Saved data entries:

.....

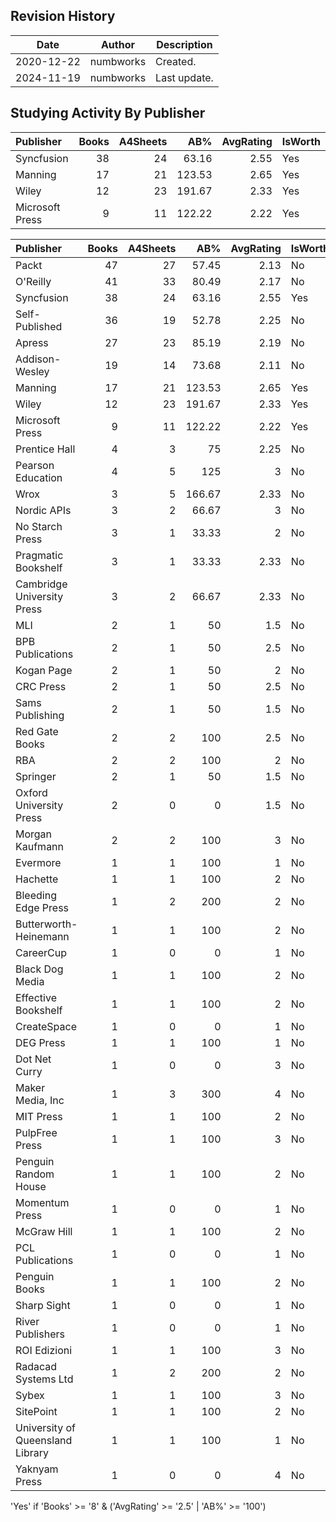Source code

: ## Revision History

|Date|Author|Description|
|---|---|---|
|2020-12-22|numbworks|Created.|
|2024-11-19|numbworks|Last update.|

## Studying Activity By Publisher

| Publisher       |   Books |   A4Sheets |    AB% |   AvgRating | IsWorth   |
|:----------------|--------:|-----------:|-------:|------------:|:----------|
| Syncfusion      |      38 |         24 |  63.16 |        2.55 | Yes       |
| Manning         |      17 |         21 | 123.53 |        2.65 | Yes       |
| Wiley           |      12 |         23 | 191.67 |        2.33 | Yes       |
| Microsoft Press |       9 |         11 | 122.22 |        2.22 | Yes       |

| Publisher                        |   Books |   A4Sheets |    AB% |   AvgRating | IsWorth   |
|:---------------------------------|--------:|-----------:|-------:|------------:|:----------|
| Packt                            |      47 |         27 |  57.45 |        2.13 | No        |
| O'Reilly                         |      41 |         33 |  80.49 |        2.17 | No        |
| Syncfusion                       |      38 |         24 |  63.16 |        2.55 | Yes       |
| Self-Published                   |      36 |         19 |  52.78 |        2.25 | No        |
| Apress                           |      27 |         23 |  85.19 |        2.19 | No        |
| Addison-Wesley                   |      19 |         14 |  73.68 |        2.11 | No        |
| Manning                          |      17 |         21 | 123.53 |        2.65 | Yes       |
| Wiley                            |      12 |         23 | 191.67 |        2.33 | Yes       |
| Microsoft Press                  |       9 |         11 | 122.22 |        2.22 | Yes       |
| Prentice Hall                    |       4 |          3 |  75    |        2.25 | No        |
| Pearson Education                |       4 |          5 | 125    |        3    | No        |
| Wrox                             |       3 |          5 | 166.67 |        2.33 | No        |
| Nordic APIs                      |       3 |          2 |  66.67 |        3    | No        |
| No Starch Press                  |       3 |          1 |  33.33 |        2    | No        |
| Pragmatic Bookshelf              |       3 |          1 |  33.33 |        2.33 | No        |
| Cambridge University Press       |       3 |          2 |  66.67 |        2.33 | No        |
| MLI                              |       2 |          1 |  50    |        1.5  | No        |
| BPB Publications                 |       2 |          1 |  50    |        2.5  | No        |
| Kogan Page                       |       2 |          1 |  50    |        2    | No        |
| CRC Press                        |       2 |          1 |  50    |        2.5  | No        |
| Sams Publishing                  |       2 |          1 |  50    |        1.5  | No        |
| Red Gate Books                   |       2 |          2 | 100    |        2.5  | No        |
| RBA                              |       2 |          2 | 100    |        2    | No        |
| Springer                         |       2 |          1 |  50    |        1.5  | No        |
| Oxford University Press          |       2 |          0 |   0    |        1.5  | No        |
| Morgan Kaufmann                  |       2 |          2 | 100    |        3    | No        |
| Evermore                         |       1 |          1 | 100    |        1    | No        |
| Hachette                         |       1 |          1 | 100    |        2    | No        |
| Bleeding Edge Press              |       1 |          2 | 200    |        2    | No        |
| Butterworth-Heinemann            |       1 |          1 | 100    |        2    | No        |
| CareerCup                        |       1 |          0 |   0    |        1    | No        |
| Black Dog Media                  |       1 |          1 | 100    |        2    | No        |
| Effective Bookshelf              |       1 |          1 | 100    |        2    | No        |
| CreateSpace                      |       1 |          0 |   0    |        1    | No        |
| DEG Press                        |       1 |          1 | 100    |        1    | No        |
| Dot Net Curry                    |       1 |          0 |   0    |        3    | No        |
| Maker Media, Inc                 |       1 |          3 | 300    |        4    | No        |
| MIT Press                        |       1 |          1 | 100    |        2    | No        |
| PulpFree Press                   |       1 |          1 | 100    |        3    | No        |
| Penguin Random House             |       1 |          1 | 100    |        2    | No        |
| Momentum Press                   |       1 |          0 |   0    |        1    | No        |
| McGraw Hill                      |       1 |          1 | 100    |        2    | No        |
| PCL Publications                 |       1 |          0 |   0    |        1    | No        |
| Penguin Books                    |       1 |          1 | 100    |        2    | No        |
| Sharp Sight                      |       1 |          0 |   0    |        1    | No        |
| River Publishers                 |       1 |          0 |   0    |        1    | No        |
| ROI Edizioni                     |       1 |          1 | 100    |        3    | No        |
| Radacad Systems Ltd              |       1 |          2 | 200    |        2    | No        |
| Sybex                            |       1 |          1 | 100    |        3    | No        |
| SitePoint                        |       1 |          1 | 100    |        2    | No        |
| University of Queensland Library |       1 |          1 | 100    |        1    | No        |
| Yaknyam Press                    |       1 |          0 |   0    |        4    | No        |

'Yes' if 'Books' >= '8' & ('AvgRating' >= '2.5' | 'AB%' >= '100')
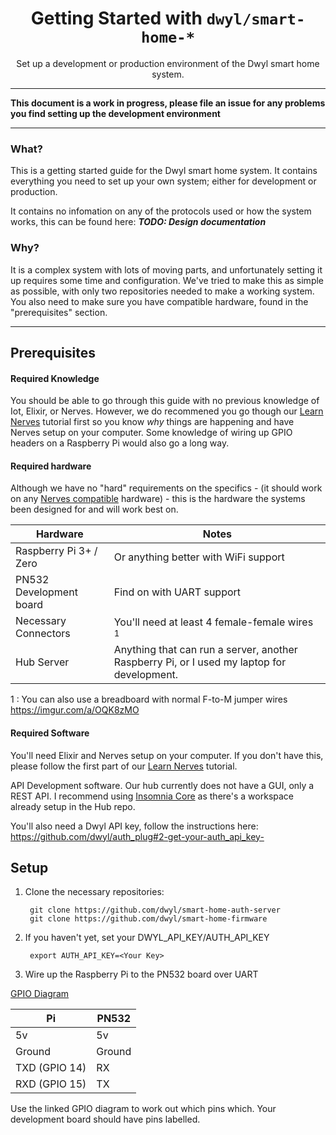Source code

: <div align="center">

# Getting Started with `dwyl/smart-home-*`
Set up a development or production environment of the Dwyl smart home system.

____

</div>

**This document is a work in progress, 
please file an issue for any problems you find setting up the
development environment**

----

### What?
This is a getting started guide for the Dwyl smart home system.
It contains everything you need to set up your own system;
either for development or production.

It contains no infomation on any of the protocols used or how the system works,
this can be found here: ***TODO: Design documentation***

### Why?
It is a complex system with lots of moving parts, 
and unfortunately setting it up requires some time and configuration. 
We've tried to make this as simple as possible, with only
two repositories needed to make a working system. 
You also need to make sure you have compatible hardware, 
found in the "prerequisites" section.

----

## Prerequisites

#### Required Knowledge

You should be able to go through this guide with no previous knowledge of Iot,
Elixir, or Nerves. 
However, we do recommened you go though our [Learn Nerves](https://github.com/dwyl/learn-nerves)
tutorial first so you know *why* things are happening and have Nerves setup
on your computer.
Some knowledge of wiring up GPIO headers on a Raspberry Pi would also
go a long way.

#### Required hardware
Although we have no "hard" requirements on the specifics - 
(it should work on any [Nerves compatible](https://hexdocs.pm/nerves/targets.html)
hardware) - this is the hardware the systems been designed for and will work
best on.

| Hardware | Notes |
|----------|--------|
Raspberry Pi 3+ / Zero | Or anything better with WiFi support
PN532 Development board | Find on with UART support
Necessary Connectors | You'll need at least 4 female-female wires <sup>1</sup>
Hub Server | Anything that can run a server, another Raspberry Pi, or I used my laptop for development.

1 : You can also use a breadboard with normal F-to-M jumper wires
https://imgur.com/a/OQK8zMO


#### Required Software

You'll need Elixir and Nerves setup on your computer. 
If you don't have this, please follow the first part of our 
[Learn Nerves](https://github.com/dwyl/learn-nerves) tutorial.

API Development software. Our hub currently does not have a GUI,
only a REST API. 
I recommend using [Insomnia Core](https://insomnia.rest/) as there's a 
workspace already setup in the Hub repo.

You'll also need a Dwyl API key, follow the instructions here:
https://github.com/dwyl/auth_plug#2-get-your-auth_api_key-

## Setup

1. Clone the necessary repositories:

        git clone https://github.com/dwyl/smart-home-auth-server
        git clone https://github.com/dwyl/smart-home-firmware

2. If you haven't yet, set your DWYL_API_KEY/AUTH_API_KEY

        export AUTH_API_KEY=<Your Key> 

3. Wire up the Raspberry Pi to the PN532 board over UART

  [GPIO Diagram](https://pinout.xyz/pinout/uart)

  | Pi           | PN532 |
  |--------------|-------|
  5v             | 5v
  Ground         | Ground 
  TXD (GPIO 14)  | RX
  RXD (GPIO 15)  | TX

Use the linked GPIO diagram to work out which pins which. Your development
board should have pins labelled.


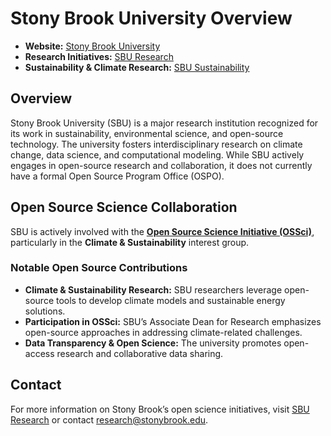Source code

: # Stony Brook University Overview

- **Website:** [Stony Brook University](https://www.stonybrook.edu/)
- **Research Initiatives:** [SBU Research](https://www.stonybrook.edu/commcms/research/)
- **Sustainability & Climate Research:** [SBU Sustainability](https://www.stonybrook.edu/commcms/sustainability/)

## Overview  

Stony Brook University (SBU) is a major research institution recognized for its work in sustainability, environmental science, and open-source technology. The university fosters interdisciplinary research on climate change, data science, and computational modeling. While SBU actively engages in open-source research and collaboration, it does not currently have a formal Open Source Program Office (OSPO).

## Open Source Science Collaboration  

SBU is actively involved with the **[Open Source Science Initiative (OSSci)](https://www.opensource.science/)**, particularly in the **Climate & Sustainability** interest group.

### Notable Open Source Contributions  

- **Climate & Sustainability Research:** SBU researchers leverage open-source tools to develop climate models and sustainable energy solutions.
- **Participation in OSSci:** SBU’s Associate Dean for Research emphasizes open-source approaches in addressing climate-related challenges.
- **Data Transparency & Open Science:** The university promotes open-access research and collaborative data sharing.

## Contact  

For more information on Stony Brook’s open science initiatives, visit [SBU Research](https://www.stonybrook.edu/commcms/research/) or contact [research@stonybrook.edu](mailto:research@stonybrook.edu).
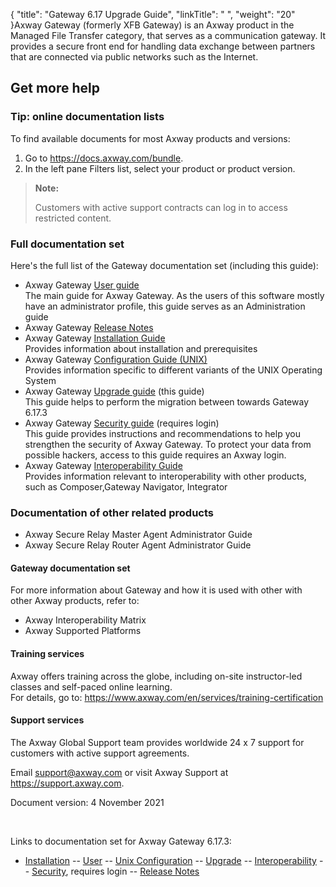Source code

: {
    "title": "Gateway 6.17 Upgrade Guide",
    "linkTitle": "  ",
    "weight": "20"
}<span class="mc-variable axway_variables.Component_Long_Name variable">Axway Gateway</span> (formerly XFB Gateway) is an Axway product in the Managed File Transfer category, that serves as a communication gateway. It provides a secure front end for handling data exchange between partners that are connected via public networks such as the Internet.

## Get more help

### Tip: online documentation lists

To find available documents for most Axway products and versions:

1.  Go to <https://docs.axway.com/bundle>.
2.  In the left pane Filters list, select your product or product version.

> **Note:**
>
> Customers with active support contracts can log in to access restricted content.

### Full documentation set

Here's the full list of the <span class="mc-variable axway_variables.Component_Short_Name variable">Gateway</span> documentation set (including this guide):

-   <span class="mc-variable axway_variables.Component_Long_Name variable">Axway Gateway</span> [User guide](#) [](#)  
    The main guide for <span class="mc-variable axway_variables.Component_Long_Name variable">Axway Gateway</span>. As the users of this software mostly have an administrator profile, this guide serves as an Administration guide
-   <span class="mc-variable axway_variables.Component_Long_Name variable">Axway Gateway</span> [Release Notes](#)
-   <span class="mc-variable axway_variables.Component_Long_Name variable">Axway Gateway</span> [Installation Guide](#)  
    Provides information about installation and prerequisites
-   <span class="mc-variable axway_variables.Component_Long_Name variable">Axway Gateway</span> [Configuration Guide (UNIX)](#)  
    Provides information specific to different variants of the UNIX Operating System
-   <span class="mc-variable axway_variables.Component_Long_Name variable">Axway Gateway</span> [Upgrade guide](#) (this guide)  
    This guide helps to perform the migration between towards <span class="mc-variable axway_variables.Component_Short_Name variable">Gateway</span> <span class="mc-variable axway_variables.Component_long_version variable">6.17.3</span>
-   <span class="mc-variable axway_variables.Component_Long_Name variable">Axway Gateway</span> [Security guide](#) (requires login)  
    This guide provides instructions and recommendations to help you strengthen the security of Axway Gateway. To protect your data from possible hackers, access to this guide requires an Axway login.
-   <span class="mc-variable axway_variables.Component_Long_Name variable">Axway Gateway</span> [Interoperability Guide](#) [](#)  
    Provides information relevant to interoperability with other products, such as <span class="mc-variable suite_variables.ComposerName variable">Composer</span>,<span class="mc-variable axway_variables.prodname.Gateway_Navigator_long variable">Gateway Navigator</span>, <span class="mc-variable suite_variables.IntegratorName variable">Integrator</span>

### Documentation of other related products

-   Axway Secure Relay Master Agent Administrator Guide
-   Axway Secure Relay Router Agent Administrator Guide

#### <span class="mc-variable axway_variables.Component_Short_Name variable">Gateway</span> documentation set

For more information about <span class="mc-variable axway_variables.Component_Short_Name variable">Gateway</span> and how it is used with other with other <span class="mc-variable axway_variables.Company_Name variable">Axway</span> products, refer to:

-   <span class="mc-variable suite_variables.DocNameSUITEInteropMatrix variable">Axway Interoperability Matrix</span>
-   <span class="mc-variable suite_variables.DocNameSUITESupportedPlatforms variable">Axway Supported Platforms</span>

#### Training services

<span class="mc-variable axway_variables.Company_Name variable">Axway</span> offers training across the globe, including on-site instructor-led classes and self-paced online learning.  
For details, go to: <https://www.axway.com/en/services/training-certification>

#### Support services

The <span class="mc-variable axway_variables.Company_Name variable">Axway</span> Global Support team provides worldwide 24 x 7 support for customers with active support agreements.

Email <support@axway.com> or visit <span class="mc-variable axway_variables.Company_Name variable">Axway</span> Support at <a href="https://support.axway.com/" class="hyperlink">https://support.axway.com</a>.

Document version: <span class="mc-variable axway_variables.Release_Date variable">4 November 2021</span>

 

Links to documentation set for Axway Gateway <span class="mc-variable axway_variables.Release_Number variable">6.17.3</span>:

-   [Installation](#) -- [User](#) -- [Unix Configuration](#) -- [Upgrade](#) -- [Interoperability](#) -- [Security](#), requires login -- [Release Notes](#)
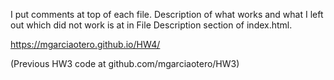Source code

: 

I put comments at top of each file. 
Description of what works and what I left out which did not work
is at in File Description section of index.html.

https://mgarciaotero.github.io/HW4/

(Previous HW3 code at github.com/mgarciaotero/HW3)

.....

_Activity_. Output only an exact transcription of the lines above from the one with "git clone https://github.com/dwyl/smart-home-auth-server" up to and including the one with "Use the linked".

_Result of the exercise_.
        git clone https://github.com/dwyl/smart-home-auth-server
        git clone https://github.com/dwyl/smart-home-firmware

2. If you haven't yet, set your DWYL_API_KEY/AUTH_API_KEY

        export AUTH_API_KEY=<Your Key> 

3. Wire up the Raspberry Pi to the PN532 board over UART

  [GPIO Diagram](https://pinout.xyz/pinout/uart)

  | Pi           | PN532 |
  |--------------|-------|
  5v             | 5v
  Ground         | Ground 
  TXD (GPIO 14)  | RX
  RXD (GPIO 15)  | TX

Use the linked GPIO diagram to work out which pins which. Your development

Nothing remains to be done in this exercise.